Oren Ambarchi is an unpredictable artist, rarely content to stay in one place for very long. Fans of his early sublime ambient releases like Suspension were likely thrown for a loop by his bright folk-tinged songs as part of Sun, or the more angular percussion and space rock of his last Touch release, Audience of One. Quixotism is the culmination of a series of sessions Ambarchi’s embarked upon over the last few years with a variety of players in Europe, Japan, Australia, and the U.S., broken into 5 acts but ultimately intended to be experienced as one long whole. Part 1 begins so quietly that even when the volume loud, it’s faint. Ambarchi and his players craft a journey that starts from this small glimmer into something mechanical, repetitious, drawing nearer, nearer still, revealing its scale to be quite grand. And it makes sense considering that Ambarchi collaborated with a whole variety of players here, no longer working as a solitary entity. The most noteworthy addition to Quixotism is the ubiquity of Thomas Brinkmann, whose mechanical pulse provides the foundation for the entire work.

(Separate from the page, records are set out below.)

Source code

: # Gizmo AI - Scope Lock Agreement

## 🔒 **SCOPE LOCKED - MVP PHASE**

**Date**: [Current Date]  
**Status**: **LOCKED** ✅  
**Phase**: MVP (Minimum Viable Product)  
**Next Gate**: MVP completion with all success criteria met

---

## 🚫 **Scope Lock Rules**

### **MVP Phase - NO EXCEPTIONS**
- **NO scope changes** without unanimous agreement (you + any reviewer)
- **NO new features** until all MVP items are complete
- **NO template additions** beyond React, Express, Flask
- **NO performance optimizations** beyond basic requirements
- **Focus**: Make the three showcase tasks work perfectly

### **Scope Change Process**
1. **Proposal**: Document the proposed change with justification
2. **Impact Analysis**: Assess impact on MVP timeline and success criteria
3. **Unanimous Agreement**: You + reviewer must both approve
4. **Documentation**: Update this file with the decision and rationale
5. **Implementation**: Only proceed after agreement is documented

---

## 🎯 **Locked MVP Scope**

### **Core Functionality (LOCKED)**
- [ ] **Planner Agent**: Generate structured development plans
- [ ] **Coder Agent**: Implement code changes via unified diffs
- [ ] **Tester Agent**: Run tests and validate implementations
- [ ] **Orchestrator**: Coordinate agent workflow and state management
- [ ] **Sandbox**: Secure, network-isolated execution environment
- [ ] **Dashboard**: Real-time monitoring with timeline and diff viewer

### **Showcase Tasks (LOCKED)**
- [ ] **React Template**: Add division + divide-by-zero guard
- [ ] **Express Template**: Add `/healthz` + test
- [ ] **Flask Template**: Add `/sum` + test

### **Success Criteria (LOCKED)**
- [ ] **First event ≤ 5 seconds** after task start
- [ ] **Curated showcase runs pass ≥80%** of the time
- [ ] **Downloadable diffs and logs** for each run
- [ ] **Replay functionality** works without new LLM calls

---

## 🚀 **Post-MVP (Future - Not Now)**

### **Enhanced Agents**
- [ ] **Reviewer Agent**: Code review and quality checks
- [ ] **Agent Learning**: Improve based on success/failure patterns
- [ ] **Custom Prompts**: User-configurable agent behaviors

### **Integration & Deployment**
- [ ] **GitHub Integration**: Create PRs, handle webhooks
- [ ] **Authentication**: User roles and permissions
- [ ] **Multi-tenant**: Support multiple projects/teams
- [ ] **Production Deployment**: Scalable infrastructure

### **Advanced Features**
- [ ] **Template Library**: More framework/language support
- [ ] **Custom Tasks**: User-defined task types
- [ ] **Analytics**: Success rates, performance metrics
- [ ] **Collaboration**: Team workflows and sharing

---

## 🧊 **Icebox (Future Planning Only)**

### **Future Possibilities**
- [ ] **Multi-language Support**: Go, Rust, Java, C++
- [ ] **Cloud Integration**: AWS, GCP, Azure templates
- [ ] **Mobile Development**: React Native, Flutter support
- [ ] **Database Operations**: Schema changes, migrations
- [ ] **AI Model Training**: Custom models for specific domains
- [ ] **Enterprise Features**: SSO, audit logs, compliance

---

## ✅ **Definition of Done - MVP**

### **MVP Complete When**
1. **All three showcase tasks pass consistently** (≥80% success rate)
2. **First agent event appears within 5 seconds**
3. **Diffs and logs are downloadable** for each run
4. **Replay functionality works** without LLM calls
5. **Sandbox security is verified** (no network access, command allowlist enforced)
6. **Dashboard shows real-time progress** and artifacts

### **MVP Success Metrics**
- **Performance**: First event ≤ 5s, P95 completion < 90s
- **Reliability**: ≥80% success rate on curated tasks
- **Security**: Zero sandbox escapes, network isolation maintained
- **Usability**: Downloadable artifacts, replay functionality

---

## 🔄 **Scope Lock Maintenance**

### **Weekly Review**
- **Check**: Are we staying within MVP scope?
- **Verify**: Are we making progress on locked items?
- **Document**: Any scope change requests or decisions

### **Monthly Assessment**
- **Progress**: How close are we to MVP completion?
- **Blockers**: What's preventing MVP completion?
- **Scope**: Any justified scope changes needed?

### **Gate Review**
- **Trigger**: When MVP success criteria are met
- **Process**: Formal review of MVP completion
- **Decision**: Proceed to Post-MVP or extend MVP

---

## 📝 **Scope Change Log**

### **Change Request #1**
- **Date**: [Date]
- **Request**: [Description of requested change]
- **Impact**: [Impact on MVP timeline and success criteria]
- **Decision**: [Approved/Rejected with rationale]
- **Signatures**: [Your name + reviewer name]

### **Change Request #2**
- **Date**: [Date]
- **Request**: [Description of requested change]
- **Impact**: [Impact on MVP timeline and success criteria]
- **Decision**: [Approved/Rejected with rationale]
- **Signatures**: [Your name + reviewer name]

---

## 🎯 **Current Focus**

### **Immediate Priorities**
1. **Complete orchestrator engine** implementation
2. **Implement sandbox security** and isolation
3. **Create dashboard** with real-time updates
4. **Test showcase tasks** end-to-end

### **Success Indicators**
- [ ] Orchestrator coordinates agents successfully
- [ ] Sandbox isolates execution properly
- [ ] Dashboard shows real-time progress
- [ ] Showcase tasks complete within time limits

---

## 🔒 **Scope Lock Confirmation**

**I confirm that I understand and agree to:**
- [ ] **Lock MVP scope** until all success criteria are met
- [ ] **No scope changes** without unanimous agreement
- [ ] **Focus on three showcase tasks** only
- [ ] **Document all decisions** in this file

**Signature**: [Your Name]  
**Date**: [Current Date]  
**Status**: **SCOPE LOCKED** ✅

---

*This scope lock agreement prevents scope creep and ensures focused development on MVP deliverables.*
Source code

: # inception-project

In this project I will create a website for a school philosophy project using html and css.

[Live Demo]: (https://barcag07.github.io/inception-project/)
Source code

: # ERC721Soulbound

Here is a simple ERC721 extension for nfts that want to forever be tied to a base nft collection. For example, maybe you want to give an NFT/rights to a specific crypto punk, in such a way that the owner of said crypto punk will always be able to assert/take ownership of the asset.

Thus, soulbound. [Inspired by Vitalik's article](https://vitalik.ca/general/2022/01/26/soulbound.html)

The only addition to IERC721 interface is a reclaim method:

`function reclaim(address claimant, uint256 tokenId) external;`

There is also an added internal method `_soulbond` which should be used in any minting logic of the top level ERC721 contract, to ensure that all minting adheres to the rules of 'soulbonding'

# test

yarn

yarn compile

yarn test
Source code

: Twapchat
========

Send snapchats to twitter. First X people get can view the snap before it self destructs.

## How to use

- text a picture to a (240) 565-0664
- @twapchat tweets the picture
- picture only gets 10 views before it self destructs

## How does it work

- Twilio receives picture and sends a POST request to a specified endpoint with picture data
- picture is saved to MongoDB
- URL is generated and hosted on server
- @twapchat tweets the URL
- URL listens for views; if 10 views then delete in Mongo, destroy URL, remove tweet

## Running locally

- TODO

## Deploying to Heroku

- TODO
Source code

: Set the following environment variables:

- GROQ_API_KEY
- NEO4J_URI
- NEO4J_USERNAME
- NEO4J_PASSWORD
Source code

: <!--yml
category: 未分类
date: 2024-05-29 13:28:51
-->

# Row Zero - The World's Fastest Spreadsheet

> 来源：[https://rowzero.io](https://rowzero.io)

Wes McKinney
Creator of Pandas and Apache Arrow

This provides the underpinning for the often more subtle bending string harmonics and drones provided by Ilan Volkov and the Icelandic Symphony Orchestra, adding palpable tension as the piece continues to expand. John Tilbury’s light flourishes of piano are just right, lending an almost cinematic flair (maybe because it brings to mind Michael Small’s creepy introduction to 1970’s Klute) to the proceedings. The other noteworthy aspect of the album is that it evolves and moves in rather varied and inspired directions. By the time the third act begins to syncopate against Brinkmann’s foundation, it takes on a more nimble personality supported by the addition of Matt Chamberlain’s drums and electronics, Jim O’Rourke’s synths, and, eventually, a more organic polyrhythmic sensibility adorned by master Japanese tabla player U-zhaan and strings by Eyvind Kang.

Quixotism reinforces Ambarchi’s reputation as an artist who lets his music unfold patiently and without limitations, transcending genres and styles and instead telling its own unique story with a beginning, middle, and end.